Exercise requirements. Look down the entries below and report how many lines hold the string "changes"; write nothing else.

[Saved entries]
========================

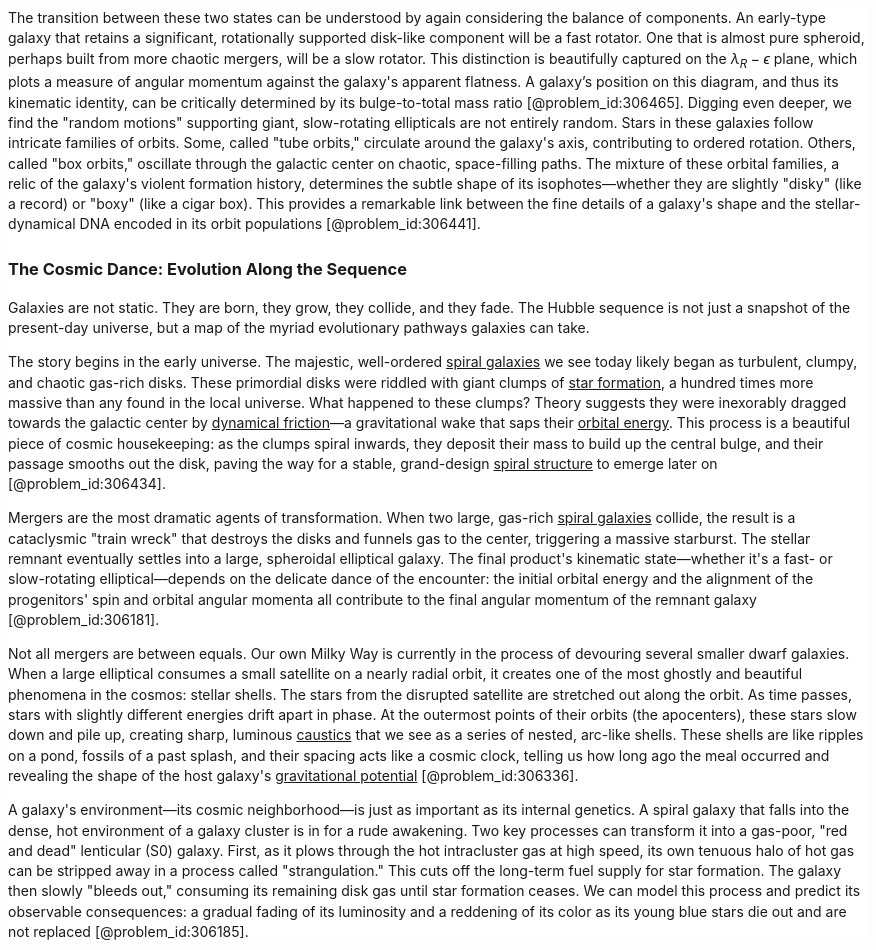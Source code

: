 The transition between these two states can be understood by again considering the balance of components. An early-type galaxy that retains a significant, rotationally supported disk-like component will be a fast rotator. One that is almost pure spheroid, perhaps built from more chaotic mergers, will be a slow rotator. This distinction is beautifully captured on the $\lambda_R - \epsilon$ plane, which plots a measure of angular momentum against the galaxy's apparent flatness. A galaxy’s position on this diagram, and thus its kinematic identity, can be critically determined by its bulge-to-total mass ratio [@problem_id:306465]. Digging even deeper, we find the "random motions" supporting giant, slow-rotating ellipticals are not entirely random. Stars in these galaxies follow intricate families of orbits. Some, called "tube orbits," circulate around the galaxy's axis, contributing to ordered rotation. Others, called "box orbits," oscillate through the galactic center on chaotic, space-filling paths. The mixture of these orbital families, a relic of the galaxy's violent formation history, determines the subtle shape of its isophotes—whether they are slightly "disky" (like a record) or "boxy" (like a cigar box). This provides a remarkable link between the fine details of a galaxy's shape and the stellar-dynamical DNA encoded in its orbit populations [@problem_id:306441].

### The Cosmic Dance: Evolution Along the Sequence

Galaxies are not static. They are born, they grow, they collide, and they fade. The Hubble sequence is not just a snapshot of the present-day universe, but a map of the myriad evolutionary pathways galaxies can take.

The story begins in the early universe. The majestic, well-ordered [spiral galaxies](@article_id:161543) we see today likely began as turbulent, clumpy, and chaotic gas-rich disks. These primordial disks were riddled with giant clumps of [star formation](@article_id:159862), a hundred times more massive than any found in the local universe. What happened to these clumps? Theory suggests they were inexorably dragged towards the galactic center by [dynamical friction](@article_id:159122)—a gravitational wake that saps their [orbital energy](@article_id:157987). This process is a beautiful piece of cosmic housekeeping: as the clumps spiral inwards, they deposit their mass to build up the central bulge, and their passage smooths out the disk, paving the way for a stable, grand-design [spiral structure](@article_id:158747) to emerge later on [@problem_id:306434].

Mergers are the most dramatic agents of transformation. When two large, gas-rich [spiral galaxies](@article_id:161543) collide, the result is a cataclysmic "train wreck" that destroys the disks and funnels gas to the center, triggering a massive starburst. The stellar remnant eventually settles into a large, spheroidal elliptical galaxy. The final product's kinematic state—whether it's a fast- or slow-rotating elliptical—depends on the delicate dance of the encounter: the initial orbital energy and the alignment of the progenitors' spin and orbital angular momenta all contribute to the final angular momentum of the remnant galaxy [@problem_id:306181].

Not all mergers are between equals. Our own Milky Way is currently in the process of devouring several smaller dwarf galaxies. When a large elliptical consumes a small satellite on a nearly radial orbit, it creates one of the most ghostly and beautiful phenomena in the cosmos: stellar shells. The stars from the disrupted satellite are stretched out along the orbit. As time passes, stars with slightly different energies drift apart in phase. At the outermost points of their orbits (the apocenters), these stars slow down and pile up, creating sharp, luminous [caustics](@article_id:158472) that we see as a series of nested, arc-like shells. These shells are like ripples on a pond, fossils of a past splash, and their spacing acts like a cosmic clock, telling us how long ago the meal occurred and revealing the shape of the host galaxy's [gravitational potential](@article_id:159884) [@problem_id:306336].

A galaxy's environment—its cosmic neighborhood—is just as important as its internal genetics. A spiral galaxy that falls into the dense, hot environment of a galaxy cluster is in for a rude awakening. Two key processes can transform it into a gas-poor, "red and dead" lenticular (S0) galaxy. First, as it plows through the hot intracluster gas at high speed, its own tenuous halo of hot gas can be stripped away in a process called "strangulation." This cuts off the long-term fuel supply for star formation. The galaxy then slowly "bleeds out," consuming its remaining disk gas until star formation ceases. We can model this process and predict its observable consequences: a gradual fading of its luminosity and a reddening of its color as its young blue stars die out and are not replaced [@problem_id:306185].

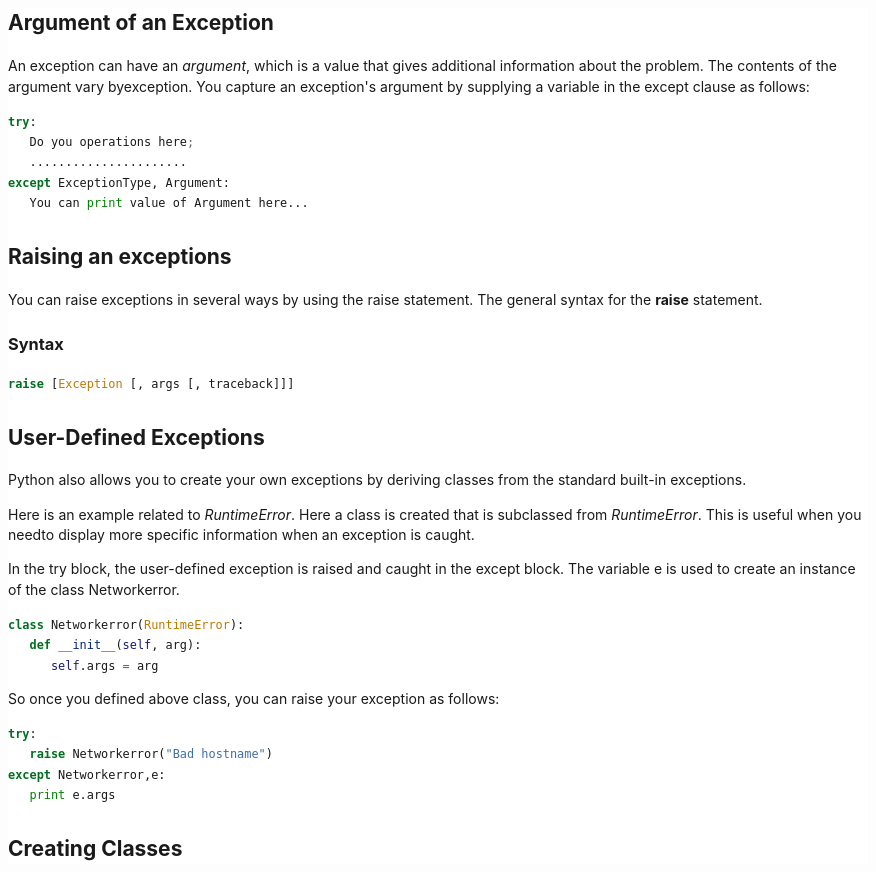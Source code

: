 ## Argument of an Exception

An exception can have an *argument*, which is a value that gives additional information about the problem. The contents  of the argument vary byexception. You capture an exception's argument by supplying a variable in the except clause as follows:

```python
try:
   Do you operations here;
   ......................
except ExceptionType, Argument:
   You can print value of Argument here...
```

## Raising an exceptions

You can raise exceptions in several ways by using the raise statement. The general syntax for the **raise** statement.

### Syntax

```python
raise [Exception [, args [, traceback]]]
```

## User-Defined Exceptions

Python also allows you to create your own exceptions by deriving classes from the standard built-in exceptions.

Here is an example related to *RuntimeError*. Here a  class is created that is subclassed from *RuntimeError*. This is useful when you needto display more specific information when an exception is caught.

In the try block, the user-defined exception is raised and caught in the except block. The variable e is used to create an instance of the class Networkerror.

```python
class Networkerror(RuntimeError):
   def __init__(self, arg):
      self.args = arg
```

So once you defined above class, you can raise your exception as follows:

```python
try:
   raise Networkerror("Bad hostname")
except Networkerror,e:
   print e.args
```

## Creating Classes
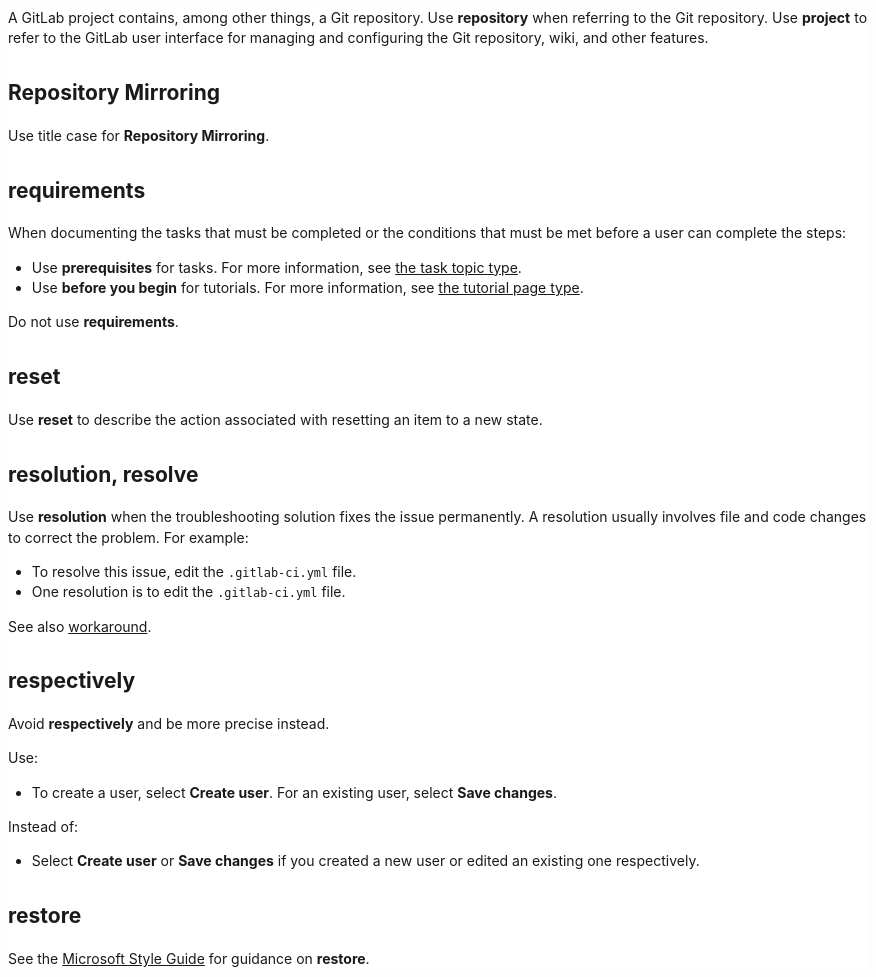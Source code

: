 A GitLab project contains, among other things, a Git repository. Use **repository** when referring to the
Git repository. Use **project** to refer to the GitLab user interface for managing and configuring the
Git repository, wiki, and other features.

## Repository Mirroring

Use title case for **Repository Mirroring**.

## requirements

When documenting the tasks that must be completed or the conditions that must be met before a user can complete the steps:

- Use **prerequisites** for tasks. For more information, see [the task topic type](../topic_types/task.md).
- Use **before you begin** for tutorials. For more information, see [the tutorial page type](../topic_types/tutorial.md).

Do not use **requirements**.

## reset

Use **reset** to describe the action associated with resetting an item to a new state.

## resolution, resolve

Use **resolution** when the troubleshooting solution fixes the issue permanently.
A resolution usually involves file and code changes to correct the problem.
For example:

- To resolve this issue, edit the `.gitlab-ci.yml` file.
- One resolution is to edit the `.gitlab-ci.yml` file.

See also [workaround](#workaround).

## respectively

Avoid **respectively** and be more precise instead.

Use:

- To create a user, select **Create user**. For an existing user, select **Save changes**.

Instead of:

- Select **Create user** or **Save changes** if you created a new user or
  edited an existing one respectively.

## restore

See the [Microsoft Style Guide](https://learn.microsoft.com/en-us/style-guide/a-z-word-list-term-collections/r/restore) for guidance on **restore**.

========================

Answer to the exercise. 3